_Required work_
A single number is required: the count of lines in the entries below that include the word "nessa".

_Information shown_
[Start of Attachment]
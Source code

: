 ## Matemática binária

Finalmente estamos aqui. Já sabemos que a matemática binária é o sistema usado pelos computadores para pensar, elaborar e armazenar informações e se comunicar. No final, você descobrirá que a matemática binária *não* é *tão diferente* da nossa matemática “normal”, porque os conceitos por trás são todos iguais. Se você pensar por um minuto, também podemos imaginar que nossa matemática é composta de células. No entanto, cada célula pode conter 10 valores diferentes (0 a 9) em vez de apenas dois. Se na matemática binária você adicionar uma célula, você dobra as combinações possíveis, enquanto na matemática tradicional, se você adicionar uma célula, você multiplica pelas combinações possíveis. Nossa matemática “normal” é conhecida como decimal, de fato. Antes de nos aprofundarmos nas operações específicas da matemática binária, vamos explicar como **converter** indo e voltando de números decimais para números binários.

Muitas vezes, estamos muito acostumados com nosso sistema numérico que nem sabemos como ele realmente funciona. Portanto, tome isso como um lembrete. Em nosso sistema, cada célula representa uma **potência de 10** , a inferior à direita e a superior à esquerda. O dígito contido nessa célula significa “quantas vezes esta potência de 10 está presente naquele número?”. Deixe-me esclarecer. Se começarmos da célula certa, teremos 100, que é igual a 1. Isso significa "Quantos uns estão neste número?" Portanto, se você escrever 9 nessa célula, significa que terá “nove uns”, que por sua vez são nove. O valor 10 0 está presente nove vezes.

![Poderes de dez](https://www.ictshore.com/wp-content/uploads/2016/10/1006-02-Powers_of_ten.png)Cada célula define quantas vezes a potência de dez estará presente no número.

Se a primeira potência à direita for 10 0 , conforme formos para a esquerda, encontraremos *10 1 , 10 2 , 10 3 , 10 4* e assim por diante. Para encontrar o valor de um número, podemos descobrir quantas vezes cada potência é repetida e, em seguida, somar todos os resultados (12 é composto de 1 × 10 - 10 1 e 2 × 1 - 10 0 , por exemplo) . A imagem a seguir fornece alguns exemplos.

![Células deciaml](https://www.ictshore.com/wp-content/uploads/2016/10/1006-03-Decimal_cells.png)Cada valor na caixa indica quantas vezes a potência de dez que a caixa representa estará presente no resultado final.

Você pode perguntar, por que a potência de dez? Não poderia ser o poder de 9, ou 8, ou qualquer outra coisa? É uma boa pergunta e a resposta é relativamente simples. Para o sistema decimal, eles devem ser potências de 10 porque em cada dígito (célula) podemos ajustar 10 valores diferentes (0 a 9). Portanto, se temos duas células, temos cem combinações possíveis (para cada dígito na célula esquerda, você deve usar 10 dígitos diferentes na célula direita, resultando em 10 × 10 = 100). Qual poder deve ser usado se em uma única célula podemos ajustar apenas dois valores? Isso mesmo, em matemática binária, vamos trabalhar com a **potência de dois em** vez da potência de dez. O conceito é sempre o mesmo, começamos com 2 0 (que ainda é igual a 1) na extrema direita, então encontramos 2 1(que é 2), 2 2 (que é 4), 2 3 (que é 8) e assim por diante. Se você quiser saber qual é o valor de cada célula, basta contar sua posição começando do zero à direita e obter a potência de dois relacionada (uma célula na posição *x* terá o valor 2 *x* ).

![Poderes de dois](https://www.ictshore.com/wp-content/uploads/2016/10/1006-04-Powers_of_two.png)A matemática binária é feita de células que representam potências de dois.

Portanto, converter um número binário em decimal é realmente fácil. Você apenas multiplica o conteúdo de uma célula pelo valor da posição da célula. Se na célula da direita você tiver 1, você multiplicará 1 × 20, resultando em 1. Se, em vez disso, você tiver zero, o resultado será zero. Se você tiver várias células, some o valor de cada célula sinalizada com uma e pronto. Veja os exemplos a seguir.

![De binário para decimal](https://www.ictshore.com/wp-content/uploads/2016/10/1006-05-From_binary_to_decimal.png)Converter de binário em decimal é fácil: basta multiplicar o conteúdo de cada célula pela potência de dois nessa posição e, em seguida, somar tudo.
[End of Attachment]
_Problem solution_
2